For successful refactoring there is one crucial thing we absolutely must have: Tests. Automated unit tests are the only guarantee we have that we haven’t broken the input/output behavior before refactoring. If you haven’t go back ad read my post on the matter. Then start writing them. Next thing you need is a code module. Those are views, UDFs and stored procedures. By having direct table access we can kiss fast and sweet refactoring good bye. One more point to have a database abstraction layer. And no, ORM’s don’t fall into that category.

But also know that refactoring is NOT adding new functionality to your code. Many have fallen into this trap. Don’t be one of them and resist the lure of the dark side. And it’s a strong lure. We developers in general love to add new stuff to our code, but hate fixing our own mistakes or changing existing code for no apparent reason. To be a good refactorer one needs discipline and focus.

Now we know that refactoring is all about changing inner workings of existing code. This can be due to performance optimizations, changing internal code workflows or some other reason.
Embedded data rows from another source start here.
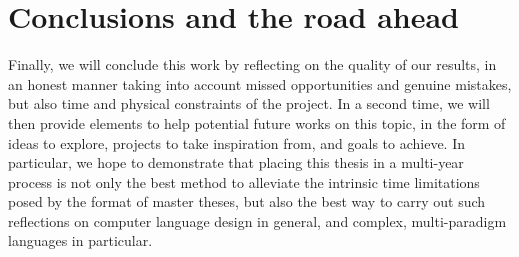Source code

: \section{Conclusions and the road ahead}\label{sec:ch1-4}
Finally, we will conclude this work by reflecting on the quality of our results, in an honest manner taking into account missed opportunities and genuine mistakes, but also time and physical constraints of the project.
In a second time, we will then provide elements to help potential future works on this topic, in the form of ideas to explore, projects to take inspiration from, and goals to achieve.
In particular, we hope to demonstrate that placing this thesis in a multi-year process is not only the best method to alleviate the intrinsic time limitations posed by the format of master theses, but also the best way to carry out such reflections on computer language design in general, and complex, multi-paradigm languages in particular.
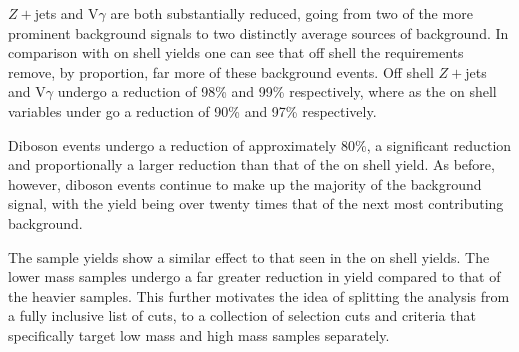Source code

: $Z+$jets and V$\gamma$ are both substantially reduced, going from two of the more prominent background signals to two distinctly average sources of background.
In comparison with on shell yields one can see that off shell the requirements remove, by proportion, far more of these background events.
Off shell $Z+$jets and V$\gamma$ undergo a reduction of 98\% and 99\% respectively, where as the on shell variables under go a reduction of 90\% and 97\% respectively.

Diboson events undergo a reduction of approximately 80\%, a significant reduction and proportionally a larger reduction than that of the on shell yield.
As before, however, diboson events continue to make up the majority of the background signal, with the yield being over twenty times that of the next most contributing background.

The sample yields show a similar effect to that seen in the on shell yields.
The lower mass samples undergo a far greater reduction in yield compared to that of the heavier samples.
This further motivates the idea of splitting the analysis from a fully inclusive list of cuts, to a collection of selection cuts and criteria that specifically target low mass and high mass samples separately. 
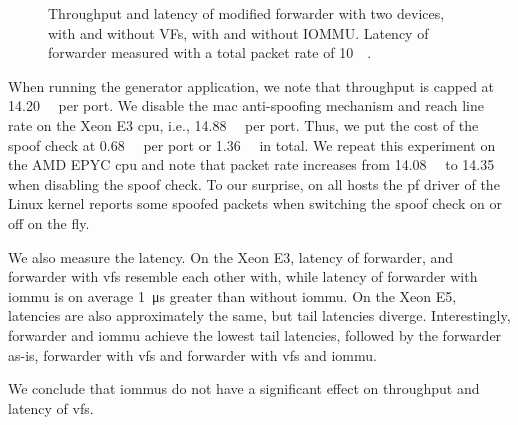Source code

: \begin{figure}%
    \centering
    \par

    \caption{Throughput and latency of modified forwarder with two devices, with
    and without VFs, with and without IOMMU. Latency of forwarder measured with
    a total packet rate of \SI{10}{\mega\pps}.}
    \label{fig:sriov-baseline}
\end{figure}

When running the generator application, we note that throughput is capped at
\SI{14.20}{\mega\pps} per port. We disable the \ac{mac} anti-spoofing mechanism
and reach line rate on the Xeon E3 \ac{cpu}, i.e., \SI{14.88}{\mega\pps} per
port. Thus, we put the cost of the spoof check at \SI{0.68}{\mega\pps} per port
or \SI{1.36}{\mega\pps} in total. We repeat this experiment on the AMD EPYC
\ac{cpu} and note that packet rate increases from \SI{14.08}{\mega\pps} to
\SI{14.35}{\mega\pps} when disabling the spoof check. To our surprise, on all
hosts the \ac{pf} driver of the Linux kernel reports some spoofed packets when
switching the spoof check on or off on the fly.

We also measure the latency. On the Xeon E3, latency of forwarder, and forwarder
with \acp{vf} resemble each other with, while latency of forwarder with
\ac{iommu} is on average \SI{1}{\micro\second} greater than without \ac{iommu}.
On the Xeon E5, latencies are also approximately the same, but tail latencies
diverge. Interestingly, forwarder and \ac{iommu} achieve the lowest tail
latencies, followed by the forwarder as-is, forwarder with \acp{vf} and
forwarder with \acp{vf} and \ac{iommu}.

We conclude that \acp{iommu} do not have a significant effect on throughput and
latency of \acp{vf}.


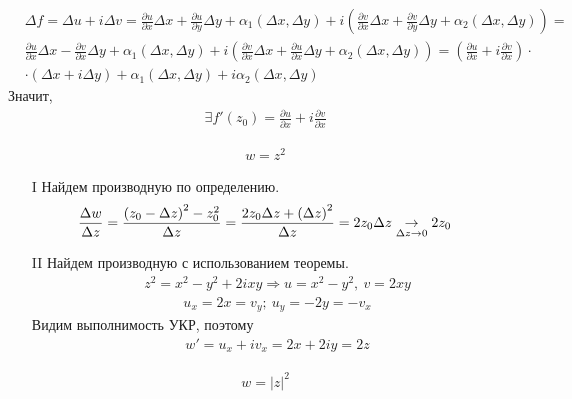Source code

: \begin{itemize}
    \begin{align*}
      & \Delta f = \Delta u + i \Delta v = \frac{\partial u}{\partial x} \Delta x + \frac{\partial u}{\partial y} \Delta y + \alpha_1(\Delta x, \Delta y) + i \left( \frac{\partial v}{\partial x} \Delta x + \frac{\partial v}{\partial y} \Delta y + \alpha_2(\Delta x, \Delta y)\right) = \\
      & \frac{\partial u}{\partial x} \Delta x - \frac{\partial v}{\partial x} \Delta y + \alpha_1(\Delta x, \Delta y) + i \left( \frac{\partial v}{\partial x} \Delta x + \frac{\partial u}{\partial x} \Delta y + \alpha_2(\Delta x, \Delta y)\right) = \left( \frac{\partial u}{\partial x} + i \frac{\partial v}{\partial x}\right)\cdot \\
      & \cdot \left( \Delta x + i \Delta y \right)+ \alpha_1(\Delta x, \Delta y) + i \alpha_2(\Delta x, \Delta y)
    \end{align*}
    Значит,
    \begin{align*}
      & \exists f'(z_0) = \frac{\partial u}{\partial x} + i \frac{\partial v}{\partial x}
    \end{align*}
\end{itemize}
\Example
\begin{align*}
  & w = z^2
\end{align*}
\begin{itemize}
    \item[I] Найдем производную по определению.
    \begin{align*}
      & \frac{\Delta w}{\Delta z} = \frac{\left( z_0-\Delta z \right)^2 - z_0^2}{\Delta z} = \frac{2z_0\Delta z + \left( \Delta z \right)^2}{\Delta z} = 2z_0 \Delta z \underset{\Delta z \to 0}{\to} 2z_0
    \end{align*}
    \item[II] Найдем производную с использованием теоремы.
    \begin{align*}
      & z^2 = x^2-y^2+2ixy \Rightarrow u = x^2-y^2, \ v = 2xy
    \end{align*}
    \begin{align*}
      & u_x = 2x = v_y; \ u_y = -2y = - v_x
    \end{align*}
    Видим выполнимость УКР, поэтому
    \begin{align*}
      & w' = u_x+iv_x = 2x + 2iy = 2z
    \end{align*}
\end{itemize}
\Example
\begin{align*}
  & w = \left| z \right|^2
\end{align*}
This is a typical black box scenario to the outside world. If we upgrade the car engine it still has to drive on the road (preferably faster) and not fly (no matter how cool that would be). Also be aware that white box tests will break when we refactor.

What to refactor in a database

Refactoring databases doesn’t happen that often but when it does it can include a lot of stuff. Let us look at a few common cases.

Adding or removing database schema objects

Adding, removing or changing table columns in any way, adding constraints, keys, etc… All of these can be counted as internal changes not visible to the data consumer. But each of these carries a potential input/output behavior change. Dropping a column can result in views not working anymore or stored procedure logic crashing. Adding a unique constraint shows duplicated data that shouldn’t exist. Foreign keys break a truncate table command executed from an application that runs once a month. All these scenarios are very real and can happen. With the proper database abstraction layer fully covered with black box tests we can make sure something like that does not happen (hopefully at all).

Changing physical structures

Physical structures include heaps, indexes and partitions. We can pretty much add or remove those without changing the data returned by the database. But the performance can be affected. So here we use our performance tests. We do have them, right? Just by adding a single index we can achieve orders of magnitude performance improvement. Won’t that make users happy? But what if that index causes our write operations to crawl to a stop. again we have to test this. There are a lot of things to think about and have tests for. Without tests we can’t do successful refactoring!

Fixing bad code

We all have some bad code in our systems. We usually refer to that code as code smell as they violate good coding practices. Examples of such code smells are SQL injection, use of SELECT *, scalar UDFs or cursors, etc… Each of those is huge code smell and can result in major code changes. Take SELECT * from example. If we remove a column from a table the client using that SELECT * statement won’t have a clue about that until it runs. Then it will gracefully crash and burn. Not to mention the widely unknown SELECT * view refresh problem that Tomas LaRock (@SQLRockstar on Twitter) and Colin Stasiuk (@BenchmarkIT on Twitter) talk about in detail. Go read about it, it’s informative.

Refactoring this includes replacing the * with column names and most likely change to application using the database.

Breaking apart huge stored procedures

Have you ever seen seen a stored procedure that was 2000 lines long? I have. It’s not pretty. It hurts the eyes and sucks the will to live the next 10 minutes. They are a maintenance nightmare and turn into things no one dares to touch. I’m willing to bet that 100% of time they don’t have a single test on them.

Large stored procedures (and functions) are a clear sign that they contain business logic. General opinion on good database coding practices says that business logic has no business in the database. That’s the applications part. Refactoring such behemoths requires writing lots of edge case tests for the stored procedure input/output behavior and then start to refactor it. First we split the logic inside into smaller parts like new stored procedures and UDFs. Those then get called from the master stored procedure. Once we’ve successfully modularized the database code it’s best to transfer that logic into the applications consuming it. This only leaves the stored procedure with common data manipulation logic. Of course this isn’t always possible so having a plethora of performance and behavior unit tests is absolutely necessary to confirm we’ve actually improved the codebase in some way.

Refactoring is not a popular chore amongst developers or managers. The former don’t like fixing old code, the latter can’t see the financial benefit. Remember how we talked about being lousy at estimating future costs in the previous post? But there comes a time when it must be done. Hopefully I’ve given you some ideas how to get started. In the last post of the series we’ll take a look at the tools to use and an example of testing and refactoring.